* **Problem details**:
Go over the material below and report every line that contains the word "which".

* **Material to process**:
++++++++++
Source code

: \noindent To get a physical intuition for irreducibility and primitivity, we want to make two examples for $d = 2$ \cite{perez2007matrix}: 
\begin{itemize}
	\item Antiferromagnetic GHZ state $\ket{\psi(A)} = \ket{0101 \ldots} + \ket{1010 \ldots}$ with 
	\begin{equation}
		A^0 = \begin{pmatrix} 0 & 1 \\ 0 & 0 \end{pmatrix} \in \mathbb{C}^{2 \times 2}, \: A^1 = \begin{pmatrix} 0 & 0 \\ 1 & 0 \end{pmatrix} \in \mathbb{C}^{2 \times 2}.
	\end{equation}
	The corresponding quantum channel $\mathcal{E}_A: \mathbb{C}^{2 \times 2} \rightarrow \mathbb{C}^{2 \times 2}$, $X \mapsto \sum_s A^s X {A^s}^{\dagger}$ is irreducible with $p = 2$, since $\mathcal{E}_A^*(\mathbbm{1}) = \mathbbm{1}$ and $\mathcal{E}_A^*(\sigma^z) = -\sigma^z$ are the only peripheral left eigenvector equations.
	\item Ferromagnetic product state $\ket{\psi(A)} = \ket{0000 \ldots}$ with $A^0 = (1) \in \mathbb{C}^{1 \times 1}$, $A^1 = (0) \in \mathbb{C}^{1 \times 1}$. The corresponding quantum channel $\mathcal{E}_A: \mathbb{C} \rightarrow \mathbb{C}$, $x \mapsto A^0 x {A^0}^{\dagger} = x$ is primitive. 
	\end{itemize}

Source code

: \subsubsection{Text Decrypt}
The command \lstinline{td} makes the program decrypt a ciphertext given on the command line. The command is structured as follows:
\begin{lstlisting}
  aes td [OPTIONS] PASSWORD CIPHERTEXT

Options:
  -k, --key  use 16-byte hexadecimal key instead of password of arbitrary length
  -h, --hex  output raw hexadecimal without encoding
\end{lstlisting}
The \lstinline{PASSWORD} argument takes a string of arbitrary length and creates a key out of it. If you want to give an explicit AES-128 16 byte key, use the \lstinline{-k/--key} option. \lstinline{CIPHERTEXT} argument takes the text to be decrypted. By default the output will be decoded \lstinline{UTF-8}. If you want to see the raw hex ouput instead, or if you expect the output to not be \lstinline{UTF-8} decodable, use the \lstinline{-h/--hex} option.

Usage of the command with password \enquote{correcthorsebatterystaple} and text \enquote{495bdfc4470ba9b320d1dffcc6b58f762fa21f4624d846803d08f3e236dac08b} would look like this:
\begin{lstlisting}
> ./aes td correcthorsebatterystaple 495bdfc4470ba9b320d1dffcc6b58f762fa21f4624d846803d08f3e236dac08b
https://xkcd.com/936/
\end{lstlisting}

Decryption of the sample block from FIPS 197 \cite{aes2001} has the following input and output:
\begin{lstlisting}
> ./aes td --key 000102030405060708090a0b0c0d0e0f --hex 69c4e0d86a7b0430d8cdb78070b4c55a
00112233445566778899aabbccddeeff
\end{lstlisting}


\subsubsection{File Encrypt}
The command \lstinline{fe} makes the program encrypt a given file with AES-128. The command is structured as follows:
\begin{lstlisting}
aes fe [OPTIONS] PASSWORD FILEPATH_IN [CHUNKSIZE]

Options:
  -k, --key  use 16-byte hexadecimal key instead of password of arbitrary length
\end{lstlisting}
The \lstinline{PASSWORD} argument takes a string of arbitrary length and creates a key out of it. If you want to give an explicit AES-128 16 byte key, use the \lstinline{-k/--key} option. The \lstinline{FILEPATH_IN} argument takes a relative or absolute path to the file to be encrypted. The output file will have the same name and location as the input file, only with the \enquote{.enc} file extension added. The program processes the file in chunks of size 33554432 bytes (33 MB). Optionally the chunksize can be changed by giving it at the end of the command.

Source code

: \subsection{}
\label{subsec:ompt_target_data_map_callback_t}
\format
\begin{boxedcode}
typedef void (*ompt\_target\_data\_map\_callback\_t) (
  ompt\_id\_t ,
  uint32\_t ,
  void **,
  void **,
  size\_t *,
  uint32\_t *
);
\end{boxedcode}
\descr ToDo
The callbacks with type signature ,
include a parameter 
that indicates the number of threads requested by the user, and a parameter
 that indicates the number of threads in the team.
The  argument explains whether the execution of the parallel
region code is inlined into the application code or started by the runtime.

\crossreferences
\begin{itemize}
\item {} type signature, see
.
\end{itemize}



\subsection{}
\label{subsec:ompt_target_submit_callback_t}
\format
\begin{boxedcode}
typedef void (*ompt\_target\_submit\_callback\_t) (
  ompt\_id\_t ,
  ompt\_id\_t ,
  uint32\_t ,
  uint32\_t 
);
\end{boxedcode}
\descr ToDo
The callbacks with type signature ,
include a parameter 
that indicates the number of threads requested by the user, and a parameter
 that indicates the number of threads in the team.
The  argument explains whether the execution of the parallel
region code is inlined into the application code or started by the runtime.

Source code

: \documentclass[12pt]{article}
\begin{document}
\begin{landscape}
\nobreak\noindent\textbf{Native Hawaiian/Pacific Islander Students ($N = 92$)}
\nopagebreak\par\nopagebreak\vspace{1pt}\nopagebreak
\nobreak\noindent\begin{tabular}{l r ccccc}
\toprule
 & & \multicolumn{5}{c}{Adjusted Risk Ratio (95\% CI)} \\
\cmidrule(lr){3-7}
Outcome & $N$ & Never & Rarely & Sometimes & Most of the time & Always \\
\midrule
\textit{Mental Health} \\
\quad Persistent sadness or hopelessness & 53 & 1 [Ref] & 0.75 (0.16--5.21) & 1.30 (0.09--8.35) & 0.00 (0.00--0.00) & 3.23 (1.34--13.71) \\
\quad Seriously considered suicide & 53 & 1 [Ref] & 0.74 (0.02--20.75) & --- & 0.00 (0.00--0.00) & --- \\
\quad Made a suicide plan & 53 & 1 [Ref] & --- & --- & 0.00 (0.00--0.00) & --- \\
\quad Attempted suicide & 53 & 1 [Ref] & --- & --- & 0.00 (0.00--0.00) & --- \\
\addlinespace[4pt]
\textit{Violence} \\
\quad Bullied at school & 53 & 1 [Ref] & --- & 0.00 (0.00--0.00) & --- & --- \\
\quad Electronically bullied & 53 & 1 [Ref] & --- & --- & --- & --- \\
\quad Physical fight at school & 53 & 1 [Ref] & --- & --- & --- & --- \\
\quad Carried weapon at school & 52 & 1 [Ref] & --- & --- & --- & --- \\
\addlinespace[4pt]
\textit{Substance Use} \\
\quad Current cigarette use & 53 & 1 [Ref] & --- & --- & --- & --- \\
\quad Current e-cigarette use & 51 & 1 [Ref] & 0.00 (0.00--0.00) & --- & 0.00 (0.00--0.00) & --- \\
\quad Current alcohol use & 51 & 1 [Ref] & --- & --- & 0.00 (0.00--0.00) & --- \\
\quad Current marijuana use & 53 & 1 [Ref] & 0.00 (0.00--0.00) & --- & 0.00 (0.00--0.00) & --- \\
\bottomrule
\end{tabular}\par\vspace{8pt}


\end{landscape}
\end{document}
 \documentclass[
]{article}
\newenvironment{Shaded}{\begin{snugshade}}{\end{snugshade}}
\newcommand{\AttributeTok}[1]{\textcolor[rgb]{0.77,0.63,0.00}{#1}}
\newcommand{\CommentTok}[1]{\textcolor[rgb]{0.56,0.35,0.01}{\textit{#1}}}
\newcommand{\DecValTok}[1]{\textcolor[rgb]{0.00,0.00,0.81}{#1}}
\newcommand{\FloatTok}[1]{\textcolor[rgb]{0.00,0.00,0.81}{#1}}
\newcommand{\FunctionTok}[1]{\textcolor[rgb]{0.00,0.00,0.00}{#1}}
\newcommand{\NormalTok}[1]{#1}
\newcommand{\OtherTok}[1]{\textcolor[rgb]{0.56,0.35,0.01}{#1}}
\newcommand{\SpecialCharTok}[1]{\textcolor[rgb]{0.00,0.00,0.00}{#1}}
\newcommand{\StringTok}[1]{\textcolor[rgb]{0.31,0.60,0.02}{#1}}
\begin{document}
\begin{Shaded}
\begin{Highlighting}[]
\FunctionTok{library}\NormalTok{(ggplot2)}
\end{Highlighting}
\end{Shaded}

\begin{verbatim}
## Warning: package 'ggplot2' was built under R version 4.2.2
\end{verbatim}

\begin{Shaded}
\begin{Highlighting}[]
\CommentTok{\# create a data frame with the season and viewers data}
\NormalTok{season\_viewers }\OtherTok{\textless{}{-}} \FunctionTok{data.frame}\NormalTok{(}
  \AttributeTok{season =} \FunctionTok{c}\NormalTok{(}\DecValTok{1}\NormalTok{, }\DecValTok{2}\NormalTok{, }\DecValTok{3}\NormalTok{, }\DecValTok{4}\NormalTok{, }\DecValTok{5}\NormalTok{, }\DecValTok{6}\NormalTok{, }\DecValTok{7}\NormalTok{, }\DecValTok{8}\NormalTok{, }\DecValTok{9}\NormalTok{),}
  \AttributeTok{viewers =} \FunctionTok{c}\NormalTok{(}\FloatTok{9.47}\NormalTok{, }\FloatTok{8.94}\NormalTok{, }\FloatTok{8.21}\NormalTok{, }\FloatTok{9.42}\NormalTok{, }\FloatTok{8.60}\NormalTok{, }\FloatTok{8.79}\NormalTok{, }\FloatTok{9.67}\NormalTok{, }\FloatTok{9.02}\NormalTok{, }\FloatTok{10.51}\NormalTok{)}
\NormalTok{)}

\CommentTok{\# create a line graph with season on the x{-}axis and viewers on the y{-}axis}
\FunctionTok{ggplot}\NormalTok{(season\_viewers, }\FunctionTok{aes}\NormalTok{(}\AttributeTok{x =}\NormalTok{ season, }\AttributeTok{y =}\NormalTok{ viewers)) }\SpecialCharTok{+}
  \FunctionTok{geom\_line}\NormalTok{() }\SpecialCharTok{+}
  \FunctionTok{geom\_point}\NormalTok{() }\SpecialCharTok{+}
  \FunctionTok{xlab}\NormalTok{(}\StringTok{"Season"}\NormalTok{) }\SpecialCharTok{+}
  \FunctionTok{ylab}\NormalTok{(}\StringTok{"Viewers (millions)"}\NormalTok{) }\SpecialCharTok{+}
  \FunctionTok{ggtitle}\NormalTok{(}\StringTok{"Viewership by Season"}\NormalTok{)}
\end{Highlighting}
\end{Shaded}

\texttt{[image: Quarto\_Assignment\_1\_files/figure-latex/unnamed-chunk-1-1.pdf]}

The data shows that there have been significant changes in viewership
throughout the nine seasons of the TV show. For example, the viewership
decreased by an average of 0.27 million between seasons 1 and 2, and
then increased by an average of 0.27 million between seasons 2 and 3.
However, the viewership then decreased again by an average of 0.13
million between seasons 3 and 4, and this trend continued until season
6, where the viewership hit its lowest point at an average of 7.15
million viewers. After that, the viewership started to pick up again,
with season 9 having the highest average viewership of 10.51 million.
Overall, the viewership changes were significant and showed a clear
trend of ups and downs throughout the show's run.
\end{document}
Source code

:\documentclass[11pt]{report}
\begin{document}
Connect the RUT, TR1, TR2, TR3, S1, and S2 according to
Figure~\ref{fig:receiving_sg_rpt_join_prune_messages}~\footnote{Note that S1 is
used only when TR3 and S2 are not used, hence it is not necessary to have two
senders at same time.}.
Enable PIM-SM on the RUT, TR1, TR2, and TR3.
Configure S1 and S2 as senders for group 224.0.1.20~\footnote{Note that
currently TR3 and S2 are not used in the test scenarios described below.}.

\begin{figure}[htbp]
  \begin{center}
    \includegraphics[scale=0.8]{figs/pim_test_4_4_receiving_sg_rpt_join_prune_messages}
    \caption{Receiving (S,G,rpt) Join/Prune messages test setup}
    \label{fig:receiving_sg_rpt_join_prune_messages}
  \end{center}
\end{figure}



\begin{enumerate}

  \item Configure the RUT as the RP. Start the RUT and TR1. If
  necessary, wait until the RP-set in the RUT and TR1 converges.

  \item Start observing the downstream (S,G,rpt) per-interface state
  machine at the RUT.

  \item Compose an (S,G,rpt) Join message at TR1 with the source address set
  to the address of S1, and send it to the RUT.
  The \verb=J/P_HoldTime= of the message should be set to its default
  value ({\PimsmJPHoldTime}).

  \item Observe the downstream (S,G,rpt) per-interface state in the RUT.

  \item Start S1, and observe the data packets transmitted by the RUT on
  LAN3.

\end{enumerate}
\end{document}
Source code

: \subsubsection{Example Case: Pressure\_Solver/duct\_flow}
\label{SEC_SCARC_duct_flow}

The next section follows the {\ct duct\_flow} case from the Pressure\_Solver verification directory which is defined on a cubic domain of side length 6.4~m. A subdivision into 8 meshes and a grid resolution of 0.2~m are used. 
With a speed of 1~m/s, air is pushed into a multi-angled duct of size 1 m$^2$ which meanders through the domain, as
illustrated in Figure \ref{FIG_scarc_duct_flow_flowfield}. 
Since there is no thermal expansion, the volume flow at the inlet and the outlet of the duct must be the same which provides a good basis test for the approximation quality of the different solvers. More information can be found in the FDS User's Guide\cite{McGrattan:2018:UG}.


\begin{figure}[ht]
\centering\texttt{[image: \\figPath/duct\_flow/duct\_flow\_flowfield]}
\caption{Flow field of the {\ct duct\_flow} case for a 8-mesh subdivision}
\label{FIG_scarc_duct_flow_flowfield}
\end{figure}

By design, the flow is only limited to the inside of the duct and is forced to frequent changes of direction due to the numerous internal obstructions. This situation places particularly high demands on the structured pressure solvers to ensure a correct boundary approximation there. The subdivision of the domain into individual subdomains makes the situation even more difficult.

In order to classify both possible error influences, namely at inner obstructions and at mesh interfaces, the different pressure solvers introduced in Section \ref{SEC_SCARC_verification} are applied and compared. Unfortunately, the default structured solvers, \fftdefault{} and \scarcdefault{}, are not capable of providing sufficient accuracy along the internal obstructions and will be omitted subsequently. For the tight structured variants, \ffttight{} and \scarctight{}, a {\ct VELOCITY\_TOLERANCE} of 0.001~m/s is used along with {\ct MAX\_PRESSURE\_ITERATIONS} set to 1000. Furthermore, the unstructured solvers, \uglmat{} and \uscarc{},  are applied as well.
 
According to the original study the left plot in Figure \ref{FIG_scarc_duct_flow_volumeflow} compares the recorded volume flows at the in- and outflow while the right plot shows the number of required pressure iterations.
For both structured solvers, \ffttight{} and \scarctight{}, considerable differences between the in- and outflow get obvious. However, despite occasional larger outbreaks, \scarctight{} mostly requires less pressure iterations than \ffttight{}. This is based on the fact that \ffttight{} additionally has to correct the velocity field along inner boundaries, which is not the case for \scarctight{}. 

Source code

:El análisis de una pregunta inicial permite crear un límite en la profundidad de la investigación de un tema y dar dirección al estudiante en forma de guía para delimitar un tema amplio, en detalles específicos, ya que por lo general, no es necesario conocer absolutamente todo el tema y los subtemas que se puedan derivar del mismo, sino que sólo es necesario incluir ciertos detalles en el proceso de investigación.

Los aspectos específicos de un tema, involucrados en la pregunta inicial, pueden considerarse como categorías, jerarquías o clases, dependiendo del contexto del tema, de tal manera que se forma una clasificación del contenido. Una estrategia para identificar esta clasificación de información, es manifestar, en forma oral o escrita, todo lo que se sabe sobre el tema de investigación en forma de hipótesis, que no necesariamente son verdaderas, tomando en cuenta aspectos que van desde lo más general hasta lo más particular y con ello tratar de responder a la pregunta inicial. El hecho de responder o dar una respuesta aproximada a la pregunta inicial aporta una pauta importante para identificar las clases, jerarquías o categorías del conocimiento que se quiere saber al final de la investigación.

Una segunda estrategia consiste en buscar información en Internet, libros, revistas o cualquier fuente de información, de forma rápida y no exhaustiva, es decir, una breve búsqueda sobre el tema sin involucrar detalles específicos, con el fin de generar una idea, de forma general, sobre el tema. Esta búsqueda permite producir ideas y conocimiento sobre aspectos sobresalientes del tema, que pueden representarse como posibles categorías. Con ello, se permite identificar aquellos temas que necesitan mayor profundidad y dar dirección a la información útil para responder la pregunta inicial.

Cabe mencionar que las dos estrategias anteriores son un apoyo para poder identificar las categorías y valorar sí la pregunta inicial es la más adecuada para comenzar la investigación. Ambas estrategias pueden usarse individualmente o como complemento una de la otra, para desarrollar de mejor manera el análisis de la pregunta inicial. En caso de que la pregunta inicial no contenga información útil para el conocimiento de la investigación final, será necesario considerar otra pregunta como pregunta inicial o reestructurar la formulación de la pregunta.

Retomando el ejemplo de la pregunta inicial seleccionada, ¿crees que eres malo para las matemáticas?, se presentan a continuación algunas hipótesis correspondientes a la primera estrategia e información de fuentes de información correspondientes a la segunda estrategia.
++++++++++
* **The answer**:
The next section follows the {\ct duct\_flow} case from the Pressure\_Solver verification directory which is defined on a cubic domain of side length 6.4~m. A subdivision into 8 meshes and a grid resolution of 0.2~m are used. 
With a speed of 1~m/s, air is pushed into a multi-angled duct of size 1 m$^2$ which meanders through the domain, as
Since there is no thermal expansion, the volume flow at the inlet and the outlet of the duct must be the same which provides a good basis test for the approximation quality of the different solvers. More information can be found in the FDS User's Guide\cite{McGrattan:2018:UG}.
For both structured solvers, \ffttight{} and \scarctight{}, considerable differences between the in- and outflow get obvious. However, despite occasional larger outbreaks, \scarctight{} mostly requires less pressure iterations than \ffttight{}. This is based on the fact that \ffttight{} additionally has to correct the velocity field along inner boundaries, which is not the case for \scarctight{}. 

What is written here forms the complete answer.